When the nurse put my daughter into my arms moments after her birth. I had no clue. I didn’t know what to do. I didn’t know how to feel. The wise nurse told me to sing her a song, so I did. To this day, my family makes fun of me for my song choice, and I can’t explain it. It just happened.
No moment changed my life more. Up to then, I lived for myself. My lovely wife too, but really myself, and she was just an adjunct to my life, as I was to hers. But this was different. For the first time in my existence, there was someone more important to me than me.
The first decade was one of emerging joys. Sure, a million problems, but they came with the turf. The smile, the hug, the kiss, made the problems disappear. I was one of those dads who chose to spend time with my kids, who went out of his way to find reasons to be with them. They needed me, and that gave me purpose.
The oddity was that until my own children existed, I had no particular feelings about children. When others made those ridiculous cooing sounds whenever a baby was near, I pretended to throw up a little in my mouth. It held no interest for me at all. I feared I was going to be one god-awful father, not caring at all when my turn came.

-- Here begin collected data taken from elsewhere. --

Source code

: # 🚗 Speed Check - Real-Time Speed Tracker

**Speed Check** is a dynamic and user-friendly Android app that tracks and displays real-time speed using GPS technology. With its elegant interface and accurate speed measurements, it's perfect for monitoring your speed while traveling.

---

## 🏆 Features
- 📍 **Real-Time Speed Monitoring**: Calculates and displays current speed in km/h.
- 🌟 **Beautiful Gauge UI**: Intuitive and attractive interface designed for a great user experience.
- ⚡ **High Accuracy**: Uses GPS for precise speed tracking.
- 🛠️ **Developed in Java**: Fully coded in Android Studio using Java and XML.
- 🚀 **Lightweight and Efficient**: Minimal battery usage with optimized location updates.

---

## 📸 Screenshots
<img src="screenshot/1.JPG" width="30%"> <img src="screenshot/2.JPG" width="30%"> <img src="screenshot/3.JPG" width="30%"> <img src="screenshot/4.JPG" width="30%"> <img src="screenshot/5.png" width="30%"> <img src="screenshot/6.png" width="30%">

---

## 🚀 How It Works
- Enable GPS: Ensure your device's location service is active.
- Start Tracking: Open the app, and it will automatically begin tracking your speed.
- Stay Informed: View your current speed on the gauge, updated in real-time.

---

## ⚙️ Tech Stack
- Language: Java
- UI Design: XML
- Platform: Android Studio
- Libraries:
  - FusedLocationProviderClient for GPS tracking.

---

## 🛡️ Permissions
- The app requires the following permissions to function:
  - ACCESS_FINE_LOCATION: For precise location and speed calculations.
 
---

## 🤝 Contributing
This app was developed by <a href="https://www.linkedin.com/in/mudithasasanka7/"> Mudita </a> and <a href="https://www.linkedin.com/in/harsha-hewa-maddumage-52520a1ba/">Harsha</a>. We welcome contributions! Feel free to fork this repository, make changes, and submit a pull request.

It wasn’t like that at all. Mine were different than anyone else’s. They were mine. They depended on me, and if there was any reason I was put on this earth, it was to take care of them. And everything changed, shifted, when the epiphany struck that I was a father.
My fatherly role model wasn’t particularly helpful. My own dad, now 90, had little to do with me when I was a kid. On the one hand, raising the children was women’s work back then, which relieved fathers of the duty to play an active role in their children’s lives. On the other hand, my father was away for my childhood, on the road working, making money so we had food on the table. That was his job, to feed and clothe us. Doing stuff with his kids never entered into the picture.
Yet, my approach to being a father was nothing like my experience as a child. I wanted to spend my time with my kids. I invented reasons to do so. I bought a 1964 Austin Healey BJ8 so that my son and I could drive around in it and go to car shows and cruises.
He loved the car, and I got to spend eight hours at a car show with him most summer Sundays. When we won a trophy, he would rush up to get it. Everyone in the classic car community on Long Island knew Jack, and he was one of the tribe. For me, it was a day with my boy, a day that I wouldn’t have missed for anything.
As wonderful as those times were, the job of father is to raise children who will be independent of you, capable of taking their place in society without the crutch of a father who will be there for them when they stumble. Once a father, you are always a father, ready to do anything you can to make their lives better, happier. You’re a father for ever and for always.
But for your children, that moment when they look at you with adoring, needy eyes lasts only for a brief flash of time. Then it’s gone. Then they’re gone. It means you did your job as a father. But you still wait, in case the phone rings and they need you. For the kids, fatherhood is a mere moment in their lives that they move beyond, but for a father, it’s forever.
Happy father’s day. I hope your life as a father is as wonderful and rewarding as mine.